That would be the right place. At the time there was not universal desire
for these validation mechanisms to be what I'd call 'fully specified'; the
point of having them written this way was to leave room for individuality
in meeting the requirements.

Of course, having a few carefully-specified-and-validated mechanisms
instead of individuality has worked rather well for other security-critical
operations, like the very transport security this whole infrastructure
exists to support. Perhaps that argument could be re-opened.

J.C.


On Thu, Jan 18, 2018 at 3:25 PM, Matthew Hardeman <[email protected]>
wrote:

>
>
> On Thu, Jan 18, 2018 at 4:14 PM, J.C. Jones via dev-security-policy <
> [email protected]> wrote:
>
>> As one of the authors of 3.2.2.4.10, Alex's logic is exactly how we walked
>> through it in the Validation Working Group.
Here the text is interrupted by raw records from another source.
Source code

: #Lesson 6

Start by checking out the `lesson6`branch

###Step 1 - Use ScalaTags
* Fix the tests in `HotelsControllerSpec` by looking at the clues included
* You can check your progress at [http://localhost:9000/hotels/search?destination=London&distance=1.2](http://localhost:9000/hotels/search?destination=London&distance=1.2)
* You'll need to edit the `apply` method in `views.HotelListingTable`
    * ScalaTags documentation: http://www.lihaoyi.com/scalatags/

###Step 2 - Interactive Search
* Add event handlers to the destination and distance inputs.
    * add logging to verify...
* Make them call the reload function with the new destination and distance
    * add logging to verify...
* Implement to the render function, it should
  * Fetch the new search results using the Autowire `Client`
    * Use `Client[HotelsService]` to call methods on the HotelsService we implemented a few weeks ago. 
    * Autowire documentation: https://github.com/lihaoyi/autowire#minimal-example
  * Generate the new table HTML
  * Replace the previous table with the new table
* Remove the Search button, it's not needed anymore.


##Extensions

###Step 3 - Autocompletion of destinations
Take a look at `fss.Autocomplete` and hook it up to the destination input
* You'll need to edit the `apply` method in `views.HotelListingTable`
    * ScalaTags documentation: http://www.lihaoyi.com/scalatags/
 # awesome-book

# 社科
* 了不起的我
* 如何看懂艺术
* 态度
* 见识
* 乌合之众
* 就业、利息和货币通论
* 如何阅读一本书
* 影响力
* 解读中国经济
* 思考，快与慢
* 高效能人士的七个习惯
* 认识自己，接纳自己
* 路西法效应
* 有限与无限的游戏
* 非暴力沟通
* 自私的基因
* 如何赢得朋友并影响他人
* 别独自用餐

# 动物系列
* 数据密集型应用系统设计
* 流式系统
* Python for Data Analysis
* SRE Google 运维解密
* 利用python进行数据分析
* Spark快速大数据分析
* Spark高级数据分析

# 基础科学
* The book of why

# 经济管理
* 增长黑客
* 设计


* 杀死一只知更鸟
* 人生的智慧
The ADN lookup is DNS, and
>> what
>> you find when you connect there via TLS, within the certificate, should be
>> the random value (somewhere). 3.2.2.4.10 was written to permit ACME's
>> TLS-SNI-01 while being generic enough to permit CAs to accomplish the same
>> general validation structure without following the ACME-specified
>> algorithm.
>>
>> J.C.
>
>
> I would presume that the CABforum would be the place to explore further
> details, but it seems that the specifications for the #10 method should be
> reexamined as to what assurances they actually provide with a view to
> revising those specifications.  At least 1 CA so far has found that the
> real world experience of a (presumably) compliant application of method #10
> as it exists today was deficient in mitigating the provision of
> certificates to incorrect/unauthorized parties.